El local, con sus paredes blancas y mesas de madera clara, se siente como una extensión del patio de una casa familiar. En la barra, el chef corta finas tiras de pollo al estilo shawarma, mientras el vapor de la parrilla llena el aire de notas ahumadas. Los clientes habituales llegan por la consistencia del servicio y la calidad de los platos; muchos comentan que el precio, entre MXN 1 y 100, permite disfrutar sin preocuparse del gasto.
Una reseña menciona: “El ambiente es perfecto para una cena informal, y el personal siempre está atento”. Otro cliente escribe: “Me encanta la frescura de sus ensaladas, el aderezo de yogur es ideal”. Una tercera opinión señala: “Los postres caseros son el cierre perfecto, especialmente el baklava crujiente”. Estas voces reflejan una comunidad que valora tanto la comida como la calidez del servicio.
El plato estrella, el falafel crujiente, llega en un plato de cerámica rústica, acompañado de salsa de tahini y una rodaja de limón.

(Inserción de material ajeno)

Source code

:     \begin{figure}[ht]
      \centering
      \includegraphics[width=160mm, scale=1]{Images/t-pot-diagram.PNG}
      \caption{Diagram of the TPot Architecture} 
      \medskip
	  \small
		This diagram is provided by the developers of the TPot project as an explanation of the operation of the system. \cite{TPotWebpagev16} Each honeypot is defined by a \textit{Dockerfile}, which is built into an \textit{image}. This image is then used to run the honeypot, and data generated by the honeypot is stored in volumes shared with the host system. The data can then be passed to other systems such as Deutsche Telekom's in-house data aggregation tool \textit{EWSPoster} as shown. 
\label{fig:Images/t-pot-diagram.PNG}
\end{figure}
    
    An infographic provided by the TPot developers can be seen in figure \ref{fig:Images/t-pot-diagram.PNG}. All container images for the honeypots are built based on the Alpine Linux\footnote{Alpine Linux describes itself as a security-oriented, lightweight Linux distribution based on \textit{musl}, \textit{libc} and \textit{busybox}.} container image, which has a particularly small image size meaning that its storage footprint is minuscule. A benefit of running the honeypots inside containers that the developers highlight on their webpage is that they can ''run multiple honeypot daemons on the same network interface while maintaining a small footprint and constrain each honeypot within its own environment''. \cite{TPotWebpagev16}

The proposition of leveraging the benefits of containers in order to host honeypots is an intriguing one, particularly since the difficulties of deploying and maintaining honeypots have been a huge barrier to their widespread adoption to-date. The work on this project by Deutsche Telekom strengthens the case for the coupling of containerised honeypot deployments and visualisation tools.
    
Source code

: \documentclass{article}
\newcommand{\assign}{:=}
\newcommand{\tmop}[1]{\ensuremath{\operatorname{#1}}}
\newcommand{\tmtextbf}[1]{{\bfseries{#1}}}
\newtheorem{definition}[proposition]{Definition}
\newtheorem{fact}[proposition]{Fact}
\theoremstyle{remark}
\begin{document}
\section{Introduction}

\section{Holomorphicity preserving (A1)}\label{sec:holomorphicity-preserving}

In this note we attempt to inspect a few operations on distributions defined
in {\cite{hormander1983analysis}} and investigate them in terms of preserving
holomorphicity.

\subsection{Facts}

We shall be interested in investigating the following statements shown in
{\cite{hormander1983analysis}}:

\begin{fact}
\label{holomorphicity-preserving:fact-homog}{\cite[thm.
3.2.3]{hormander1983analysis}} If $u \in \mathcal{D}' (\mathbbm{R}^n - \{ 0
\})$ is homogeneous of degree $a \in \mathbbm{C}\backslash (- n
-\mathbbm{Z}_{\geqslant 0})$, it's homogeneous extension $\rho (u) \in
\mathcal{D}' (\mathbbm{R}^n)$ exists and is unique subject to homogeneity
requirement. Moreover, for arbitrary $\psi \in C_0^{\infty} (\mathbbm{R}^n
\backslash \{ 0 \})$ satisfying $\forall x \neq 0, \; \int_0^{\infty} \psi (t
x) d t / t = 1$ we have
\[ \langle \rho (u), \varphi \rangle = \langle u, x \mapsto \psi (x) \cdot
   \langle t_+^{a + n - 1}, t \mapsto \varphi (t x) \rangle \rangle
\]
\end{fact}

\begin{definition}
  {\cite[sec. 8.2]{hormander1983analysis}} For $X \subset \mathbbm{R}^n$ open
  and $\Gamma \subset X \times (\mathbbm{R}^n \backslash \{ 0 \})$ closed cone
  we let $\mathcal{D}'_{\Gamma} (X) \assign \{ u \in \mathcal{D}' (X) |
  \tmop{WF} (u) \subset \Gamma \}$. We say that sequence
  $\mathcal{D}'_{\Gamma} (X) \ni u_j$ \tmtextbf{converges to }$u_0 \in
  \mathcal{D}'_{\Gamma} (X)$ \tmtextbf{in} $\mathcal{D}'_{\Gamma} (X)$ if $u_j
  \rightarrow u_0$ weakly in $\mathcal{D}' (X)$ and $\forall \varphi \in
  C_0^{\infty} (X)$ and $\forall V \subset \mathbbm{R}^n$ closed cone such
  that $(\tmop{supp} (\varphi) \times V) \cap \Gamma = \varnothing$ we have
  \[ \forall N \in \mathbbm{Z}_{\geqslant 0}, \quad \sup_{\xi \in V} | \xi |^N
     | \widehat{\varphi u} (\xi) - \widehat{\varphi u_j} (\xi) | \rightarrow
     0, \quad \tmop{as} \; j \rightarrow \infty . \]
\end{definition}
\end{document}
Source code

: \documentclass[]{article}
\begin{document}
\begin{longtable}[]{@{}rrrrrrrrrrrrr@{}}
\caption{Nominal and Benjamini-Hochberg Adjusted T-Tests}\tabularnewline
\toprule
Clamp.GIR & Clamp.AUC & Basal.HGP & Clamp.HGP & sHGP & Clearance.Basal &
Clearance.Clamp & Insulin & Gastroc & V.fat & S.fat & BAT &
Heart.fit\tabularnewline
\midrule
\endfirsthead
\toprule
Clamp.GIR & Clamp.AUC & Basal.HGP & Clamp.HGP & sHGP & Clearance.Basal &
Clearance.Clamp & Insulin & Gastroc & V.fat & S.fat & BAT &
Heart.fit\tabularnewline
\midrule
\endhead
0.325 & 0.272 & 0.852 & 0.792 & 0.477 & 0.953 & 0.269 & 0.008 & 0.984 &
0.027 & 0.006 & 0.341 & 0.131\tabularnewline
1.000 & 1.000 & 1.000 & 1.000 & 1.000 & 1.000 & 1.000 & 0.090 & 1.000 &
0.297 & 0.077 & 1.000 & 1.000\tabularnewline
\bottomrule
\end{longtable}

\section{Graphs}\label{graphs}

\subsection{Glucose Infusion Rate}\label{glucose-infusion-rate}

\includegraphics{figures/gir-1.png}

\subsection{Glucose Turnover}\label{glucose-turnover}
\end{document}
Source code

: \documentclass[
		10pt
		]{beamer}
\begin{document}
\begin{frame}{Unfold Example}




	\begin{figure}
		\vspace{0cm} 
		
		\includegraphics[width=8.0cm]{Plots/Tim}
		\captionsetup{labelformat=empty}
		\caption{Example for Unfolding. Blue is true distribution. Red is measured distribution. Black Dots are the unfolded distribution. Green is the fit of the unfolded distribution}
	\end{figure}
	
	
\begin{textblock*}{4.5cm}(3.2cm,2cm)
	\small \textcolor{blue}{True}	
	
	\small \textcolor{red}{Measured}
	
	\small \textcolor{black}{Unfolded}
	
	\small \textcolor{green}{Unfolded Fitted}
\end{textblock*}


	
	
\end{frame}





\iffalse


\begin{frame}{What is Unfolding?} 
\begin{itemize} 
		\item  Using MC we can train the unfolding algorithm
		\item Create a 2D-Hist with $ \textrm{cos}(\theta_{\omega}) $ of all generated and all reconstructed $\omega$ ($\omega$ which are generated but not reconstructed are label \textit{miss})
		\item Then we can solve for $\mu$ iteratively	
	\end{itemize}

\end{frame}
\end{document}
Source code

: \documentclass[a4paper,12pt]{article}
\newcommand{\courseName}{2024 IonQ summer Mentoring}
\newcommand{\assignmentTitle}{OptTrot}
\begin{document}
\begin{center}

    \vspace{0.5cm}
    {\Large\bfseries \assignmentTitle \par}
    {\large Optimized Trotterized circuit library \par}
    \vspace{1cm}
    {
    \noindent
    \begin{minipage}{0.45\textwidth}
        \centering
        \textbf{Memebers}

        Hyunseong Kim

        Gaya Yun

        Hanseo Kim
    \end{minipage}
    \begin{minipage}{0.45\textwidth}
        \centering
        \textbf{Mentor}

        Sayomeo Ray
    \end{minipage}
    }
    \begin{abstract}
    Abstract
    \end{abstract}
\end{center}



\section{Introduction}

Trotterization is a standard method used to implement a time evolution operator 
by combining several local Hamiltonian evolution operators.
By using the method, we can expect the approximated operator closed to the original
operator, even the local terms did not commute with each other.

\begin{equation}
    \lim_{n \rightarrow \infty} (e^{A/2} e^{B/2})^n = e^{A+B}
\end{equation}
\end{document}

Al probarlo, la textura exterior cruje antes de revelar un interior suave y aromático, con comino y cilantro que despiertan el paladar. Cada bocado lleva consigo la historia de la cocina mediterránea, adaptada al ritmo de la ciudad.
Al cerrar la noche, el sol se pone y las luces del local se vuelven más cálidas. Los clientes se despiden, algunos con una porción extra de hummus para llevar. Regreso a casa con la sensación de haber encontrado un rincón donde la comida, el ambiente y la gente se alinean en una experiencia sencilla pero memorable.